The consequences of non-performance will depend on what the contract does or does not say. Many commercial agreements incorporate a specific clause designed to apply where contractual performance has become impossible because of circumstances which were not envisaged by the parties and are outside their control. Typically, a provision of this nature is known as a force majeure clause.

Such a clause can be quite detailed. Usually a well drafted clause will set out a series of force majeure events. It will then state the consequences of any such event occurring.

Whether or not flooding or a fuel crisis are covered under the clause will depend on what is stated in the list of events. Often there will be specific mention of flooding or reference to an ‘Act of God’. However, if there is no reference to an event then it will be a question of interpretation as the parties to the contract scramble to determine whether the list of events stated in the clause is non exhaustive and can cover their particular event.

As an alternative, a force majeure clause can provide a ‘catchall’. For example, this could be in terms of any cause or circumstances beyond the seller’s reasonable control. But how to define ‘beyond reasonable control’? For example, if a road haulage company is unable to deliver goods because its own drivers are protesting, would this be beyond reasonable control? Some clauses may deal with this situation by restricting the relief available in a situation where the party has contributed to the delay before the event occurred.

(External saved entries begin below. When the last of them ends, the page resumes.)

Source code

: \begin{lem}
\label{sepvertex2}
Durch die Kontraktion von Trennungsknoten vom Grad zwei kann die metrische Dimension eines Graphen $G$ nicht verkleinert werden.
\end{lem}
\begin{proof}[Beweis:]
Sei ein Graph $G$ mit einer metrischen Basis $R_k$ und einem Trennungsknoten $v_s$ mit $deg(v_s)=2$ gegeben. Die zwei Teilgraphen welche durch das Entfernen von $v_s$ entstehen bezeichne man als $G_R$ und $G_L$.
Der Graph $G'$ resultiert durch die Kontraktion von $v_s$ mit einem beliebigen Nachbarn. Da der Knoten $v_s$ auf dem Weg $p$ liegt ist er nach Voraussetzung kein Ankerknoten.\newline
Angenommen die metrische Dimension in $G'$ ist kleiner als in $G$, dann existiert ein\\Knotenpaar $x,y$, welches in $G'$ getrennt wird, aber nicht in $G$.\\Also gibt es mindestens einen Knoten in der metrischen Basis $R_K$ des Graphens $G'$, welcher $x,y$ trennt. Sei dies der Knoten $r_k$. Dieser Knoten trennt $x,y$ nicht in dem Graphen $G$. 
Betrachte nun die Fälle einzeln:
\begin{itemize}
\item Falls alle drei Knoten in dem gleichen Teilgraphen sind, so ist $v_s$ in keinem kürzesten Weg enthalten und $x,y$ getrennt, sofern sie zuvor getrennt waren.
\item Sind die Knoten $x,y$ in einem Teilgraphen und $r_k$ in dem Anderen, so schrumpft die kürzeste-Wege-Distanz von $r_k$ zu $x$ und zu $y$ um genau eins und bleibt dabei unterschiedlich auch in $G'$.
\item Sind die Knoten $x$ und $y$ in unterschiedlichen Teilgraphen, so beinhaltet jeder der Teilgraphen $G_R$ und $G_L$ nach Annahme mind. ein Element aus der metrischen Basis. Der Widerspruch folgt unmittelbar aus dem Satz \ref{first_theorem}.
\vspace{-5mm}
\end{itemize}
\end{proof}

However, even if flooding or a fuel crisis is an event covered by the force majeure clause, it is still necessary to carefully examine the way in which the clause works. For example, does it require the party affected by the event of force majeure to notify the other party of the event’s occurrence? Is there an obligation which requires the affected party to try to work around the force majeure event?

Often force majeure clauses will provide for the suspension of obligations during the period of the force majeure event. If these continue beyond a specific time, it is usual for the clause then to provide for the contract to be cancelled.

Compensation

Most importantly is the question of the obligation of a party subject to the force majeure event to compensate the other party. Given the very nature of the force majeure clause, the clause should state that the party suffering the event is not liable to compensate the other party.

When a particular event occurs, it is understandable that the parties will seek to determine whether it is covered by the force majeure clause. However, this is only part of the story insofar as it is necessary for the clause to have been properly incorporated into the contract in the first place. If it has not been, the clause will be of no value whatsoever. A clause will be incorporated only if it is brought to the attention of the other party at the time the contract is made.

It most certainly is not incorporated into a contract if it appears on the reverse of an invoice! In such a situation the clause will not be worth the paper it is written on.

It is also necessary for the force majeure clause to be reasonable where a consumer deals with another party on their standard terms of business. What is reasonable is determined by the Unfair Contracts Term Act. Force majeure clauses are usually found to be reasonable, but if the clause falls foul of the Act it will mean that the contract will be treated as if there is no force majeure clause at all.

If the contract does not contain a force majeure clause then the position is far less certain. It may be that the contract will be regarded as frustrated. This occurs when a supervening event not envisaged by the parties and, not due to their fault, renders the contract impossible to perform or is radi-cally different from that which they imagined. The bad news is that situations where a contract can be said to be frustrated are extremely narrow and unpredictable in their application. The courts have tended to restrict the application of the doctrine of frustration to try to prevent parties from escaping from bad bargains.

There is also a philosophical unwillingness to intervene for policy reasons. What is to happen in the future must be uncertain and the courts do not want to be seen to be bailing out parties. Instead, the courts prefer to encourage parties to foresee many possibilities and to guard against them.

This year’s fuel blockades were part of a series of direct action demonstrations being taken by different groups around the world. It is likely that such actions will grow in number and force.

At the same time, the effects of global warming are evident: freak weather conditions seem to be occurring on a regular basis. Whatever actions are taken by the UK government and the governments of other countries, things will not change overnight and in the meantime your business needs to be protected in the contracts that it forms.

Degree of certainty

As a result there is every incentive for parties making a contract to incorporate a force majeure clause. An express clause builds in a degree of certainty. It guards against the possible application of frustration which can produce an arbitrary result. It is also open to the parties to specify what is to happen in particular situations. In doing so they will be able to progress their business with a degree of certainty that would otherwise be missing.

Put simply, the choice is whether or not you want your business to be protected.